====== Data section

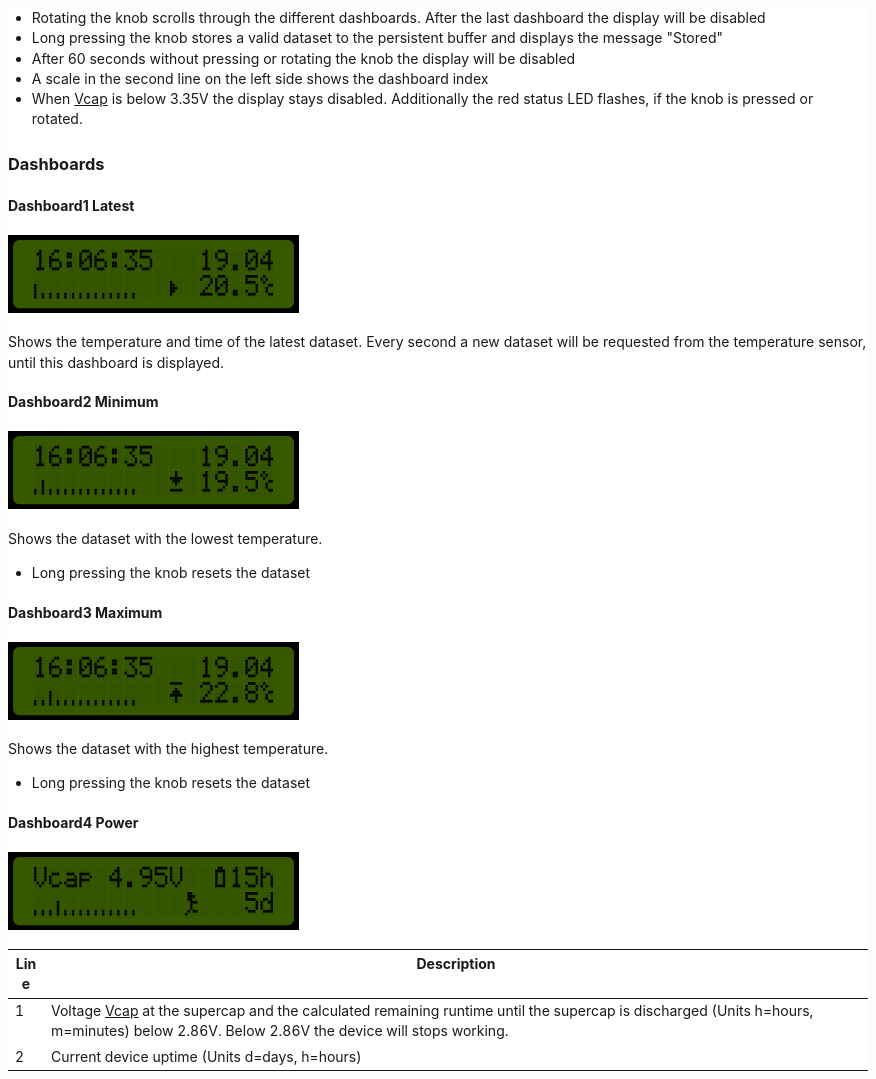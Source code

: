 - Rotating the knob scrolls through the different dashboards. After the last dashboard the display will be disabled
- Long pressing the knob stores a valid dataset to the persistent buffer and displays the message "Stored" 
- After 60 seconds without pressing or rotating the knob the display will be disabled
- A scale in the second line on the left side shows the dashboard index
- When [Vcap](#vcap) is below 3.35V the display stays disabled. Additionally the red status LED flashes, if the knob is pressed or rotated.

### Dashboards

#### Dashboard1 Latest
![Dashboard 01](assets/images/Dashboard01_LastData.png)

Shows the temperature and time of the latest dataset. Every second a new dataset will be requested from the temperature sensor, until this dashboard is displayed.

#### Dashboard2 Minimum
![Dashboard 02](assets/images/Dashboard02_Min.png)

Shows the dataset with the lowest temperature. 

- Long pressing the knob resets the dataset 

#### Dashboard3 Maximum
![Dashboard 03](assets/images/Dashboard03_Max.png)

Shows the dataset with the highest temperature. 

- Long pressing the knob resets the dataset

#### Dashboard4 Power
![Dashboard 04](assets/images/Dashboard04_Power.png)

| Line  | Description |
| ------------- | ------------- |
| 1 | Voltage [Vcap](#vcap) at the supercap and the calculated remaining runtime until the supercap is discharged (Units h=hours, m=minutes) below 2.86V. Below 2.86V the device will stops working. |
| 2 | Current device uptime (Units d=days, h=hours) |
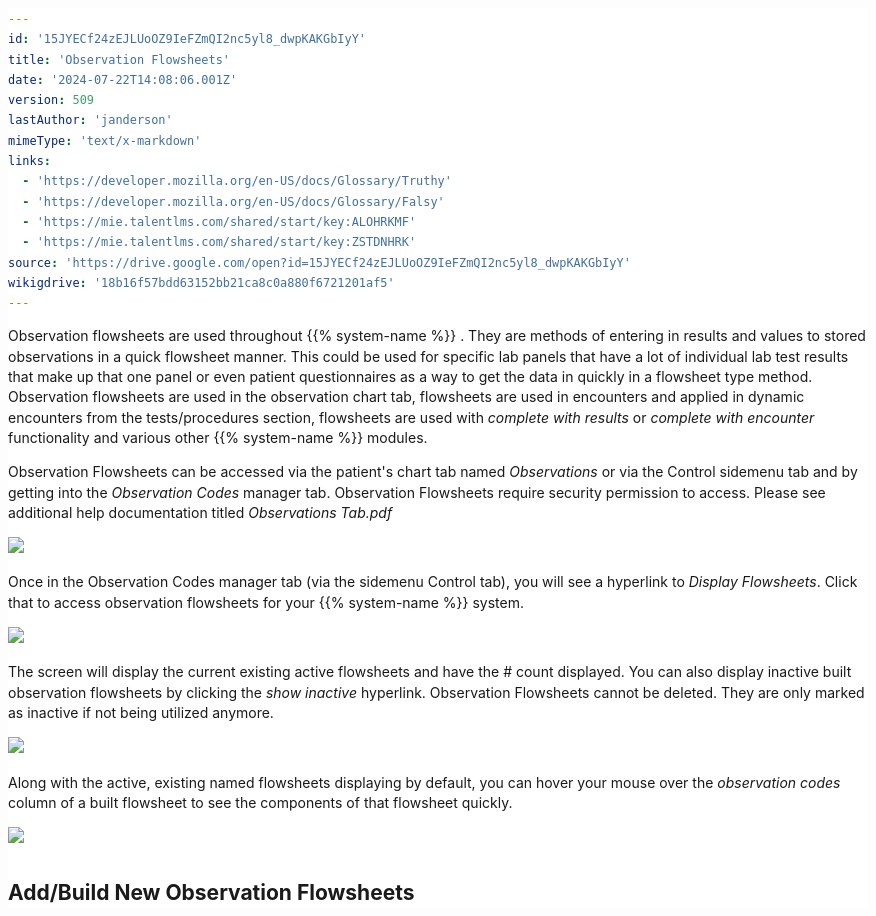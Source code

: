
 ```yaml
---
id: '15JYECf24zEJLUoOZ9IeFZmQI2nc5yl8_dwpKAKGbIyY'
title: 'Observation Flowsheets'
date: '2024-07-22T14:08:06.001Z'
version: 509
lastAuthor: 'janderson'
mimeType: 'text/x-markdown'
links:
  - 'https://developer.mozilla.org/en-US/docs/Glossary/Truthy'
  - 'https://developer.mozilla.org/en-US/docs/Glossary/Falsy'
  - 'https://mie.talentlms.com/shared/start/key:ALOHRKMF'
  - 'https://mie.talentlms.com/shared/start/key:ZSTDNHRK'
source: 'https://drive.google.com/open?id=15JYECf24zEJLUoOZ9IeFZmQI2nc5yl8_dwpKAKGbIyY'
wikigdrive: '18b16f57bdd63152bb21ca8c0a880f6721201af5'
---
```

Observation flowsheets are used throughout {{% system-name %}} . They are methods of entering in results and values to stored observations in a quick flowsheet manner. This could be used for specific lab panels that have a lot of individual lab test results that make up that one panel or even patient questionnaires as a way to get the data in quickly in a flowsheet type method. Observation flowsheets are used in the observation chart tab, flowsheets are used in encounters and applied in dynamic encounters from the tests/procedures section, flowsheets are used with *complete with results* or *complete with encounter* functionality and various other {{% system-name %}} modules.

Observation Flowsheets can be accessed via the patient's chart tab named *Observations* or via the Control sidemenu tab and by getting into the *Observation Codes* manager tab. Observation Flowsheets require security permission to access. Please see additional help documentation titled *Observations Tab.pdf*

![](../observation-flowsheets.assets/97c10fb784a3f7accf9b75b657a36d58.png)

Once in the Observation Codes manager tab (via the sidemenu Control tab), you will see a hyperlink to *Display Flowsheets*. Click that to access observation flowsheets for your {{% system-name %}} system.

![](../observation-flowsheets.assets/301a6abf0fed789f5d4d05a1ca147f67.png)

The screen will display the current existing active flowsheets and have the # count displayed. You can also display inactive built observation flowsheets by clicking the *show inactive* hyperlink. Observation Flowsheets cannot be deleted. They are only marked as inactive if not being utilized anymore.

![](../observation-flowsheets.assets/9bbcb1bee0d51395f64e606e52721d37.png)

Along with the active, existing named flowsheets displaying by default, you can hover your mouse over the *observation codes* column of a built flowsheet to see the components of that flowsheet quickly.

![](../observation-flowsheets.assets/f71a77c987a5cde97adb0d630c0f833d.png)

## Add/Build New Observation Flowsheets
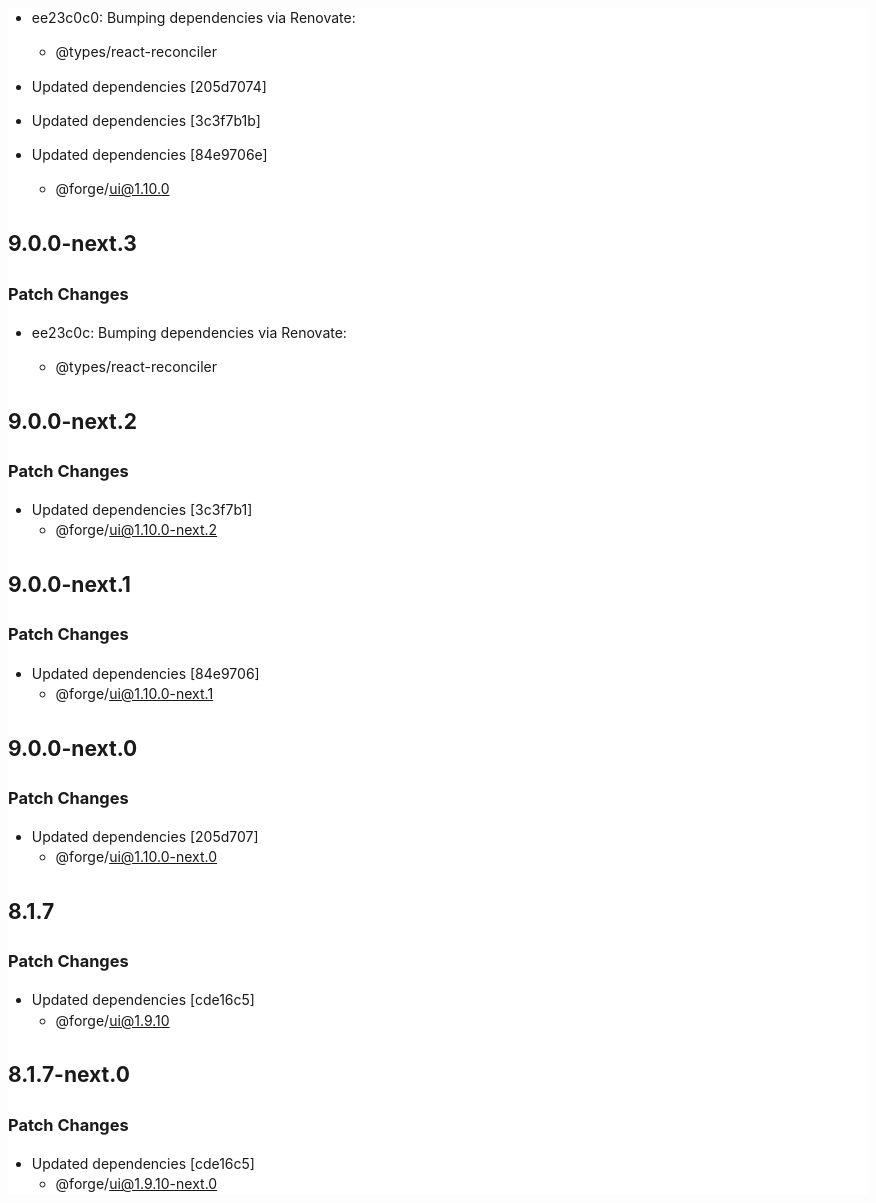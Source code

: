 - ee23c0c0: Bumping dependencies via Renovate:

  - @types/react-reconciler

- Updated dependencies [205d7074]
- Updated dependencies [3c3f7b1b]
- Updated dependencies [84e9706e]
  - @forge/ui@1.10.0

## 9.0.0-next.3

### Patch Changes

- ee23c0c: Bumping dependencies via Renovate:

  - @types/react-reconciler

## 9.0.0-next.2

### Patch Changes

- Updated dependencies [3c3f7b1]
  - @forge/ui@1.10.0-next.2

## 9.0.0-next.1

### Patch Changes

- Updated dependencies [84e9706]
  - @forge/ui@1.10.0-next.1

## 9.0.0-next.0

### Patch Changes

- Updated dependencies [205d707]
  - @forge/ui@1.10.0-next.0

## 8.1.7

### Patch Changes

- Updated dependencies [cde16c5]
  - @forge/ui@1.9.10

## 8.1.7-next.0

### Patch Changes

- Updated dependencies [cde16c5]
  - @forge/ui@1.9.10-next.0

============

What to work on
When you retype the records, keep every word exactly as written and exclude the pictures.

The answer
Source code

: - Rotating the knob scrolls through the different dashboards. After the last dashboard the display will be disabled
- Long pressing the knob stores a valid dataset to the persistent buffer and displays the message "Stored" 
- After 60 seconds without pressing or rotating the knob the display will be disabled
- A scale in the second line on the left side shows the dashboard index
- When [Vcap](#vcap) is below 3.35V the display stays disabled. Additionally the red status LED flashes, if the knob is pressed or rotated.

### Dashboards

#### Dashboard1 Latest
![Dashboard 01](assets/images/Dashboard01_LastData.png)

Shows the temperature and time of the latest dataset. Every second a new dataset will be requested from the temperature sensor, until this dashboard is displayed.

#### Dashboard2 Minimum
![Dashboard 02](assets/images/Dashboard02_Min.png)

Shows the dataset with the lowest temperature. 

- Long pressing the knob resets the dataset 

#### Dashboard3 Maximum
![Dashboard 03](assets/images/Dashboard03_Max.png)

Shows the dataset with the highest temperature. 

- Long pressing the knob resets the dataset

#### Dashboard4 Power
![Dashboard 04](assets/images/Dashboard04_Power.png)

| Line  | Description |
| ------------- | ------------- |
| 1 | Voltage [Vcap](#vcap) at the supercap and the calculated remaining runtime until the supercap is discharged (Units h=hours, m=minutes) below 2.86V. Below 2.86V the device will stops working. |
| 2 | Current device uptime (Units d=days, h=hours) |
Source code

:
 ```yaml
---
id: '15JYECf24zEJLUoOZ9IeFZmQI2nc5yl8_dwpKAKGbIyY'
title: 'Observation Flowsheets'
date: '2024-07-22T14:08:06.001Z'
version: 509
lastAuthor: 'janderson'
mimeType: 'text/x-markdown'
links:
  - 'https://developer.mozilla.org/en-US/docs/Glossary/Truthy'
  - 'https://developer.mozilla.org/en-US/docs/Glossary/Falsy'
  - 'https://mie.talentlms.com/shared/start/key:ALOHRKMF'
  - 'https://mie.talentlms.com/shared/start/key:ZSTDNHRK'
source: 'https://drive.google.com/open?id=15JYECf24zEJLUoOZ9IeFZmQI2nc5yl8_dwpKAKGbIyY'
wikigdrive: '18b16f57bdd63152bb21ca8c0a880f6721201af5'
---
```

Observation flowsheets are used throughout {{% system-name %}} . They are methods of entering in results and values to stored observations in a quick flowsheet manner. This could be used for specific lab panels that have a lot of individual lab test results that make up that one panel or even patient questionnaires as a way to get the data in quickly in a flowsheet type method. Observation flowsheets are used in the observation chart tab, flowsheets are used in encounters and applied in dynamic encounters from the tests/procedures section, flowsheets are used with *complete with results* or *complete with encounter* functionality and various other {{% system-name %}} modules.

Observation Flowsheets can be accessed via the patient's chart tab named *Observations* or via the Control sidemenu tab and by getting into the *Observation Codes* manager tab. Observation Flowsheets require security permission to access. Please see additional help documentation titled *Observations Tab.pdf*

![](../observation-flowsheets.assets/97c10fb784a3f7accf9b75b657a36d58.png)

Once in the Observation Codes manager tab (via the sidemenu Control tab), you will see a hyperlink to *Display Flowsheets*. Click that to access observation flowsheets for your {{% system-name %}} system.

![](../observation-flowsheets.assets/301a6abf0fed789f5d4d05a1ca147f67.png)

The screen will display the current existing active flowsheets and have the # count displayed. You can also display inactive built observation flowsheets by clicking the *show inactive* hyperlink. Observation Flowsheets cannot be deleted. They are only marked as inactive if not being utilized anymore.

![](../observation-flowsheets.assets/9bbcb1bee0d51395f64e606e52721d37.png)

Along with the active, existing named flowsheets displaying by default, you can hover your mouse over the *observation codes* column of a built flowsheet to see the components of that flowsheet quickly.

![](../observation-flowsheets.assets/f71a77c987a5cde97adb0d630c0f833d.png)

## Add/Build New Observation Flowsheets
Source code

: - ee23c0c0: Bumping dependencies via Renovate:

  - @types/react-reconciler

- Updated dependencies [205d7074]
- Updated dependencies [3c3f7b1b]
- Updated dependencies [84e9706e]
  - @forge/ui@1.10.0

## 9.0.0-next.3

### Patch Changes

- ee23c0c: Bumping dependencies via Renovate:

  - @types/react-reconciler

## 9.0.0-next.2

### Patch Changes

- Updated dependencies [3c3f7b1]
  - @forge/ui@1.10.0-next.2

## 9.0.0-next.1

### Patch Changes

- Updated dependencies [84e9706]
  - @forge/ui@1.10.0-next.1

## 9.0.0-next.0

### Patch Changes

- Updated dependencies [205d707]
  - @forge/ui@1.10.0-next.0

## 8.1.7

### Patch Changes

- Updated dependencies [cde16c5]
  - @forge/ui@1.9.10

## 8.1.7-next.0

### Patch Changes

- Updated dependencies [cde16c5]
  - @forge/ui@1.9.10-next.0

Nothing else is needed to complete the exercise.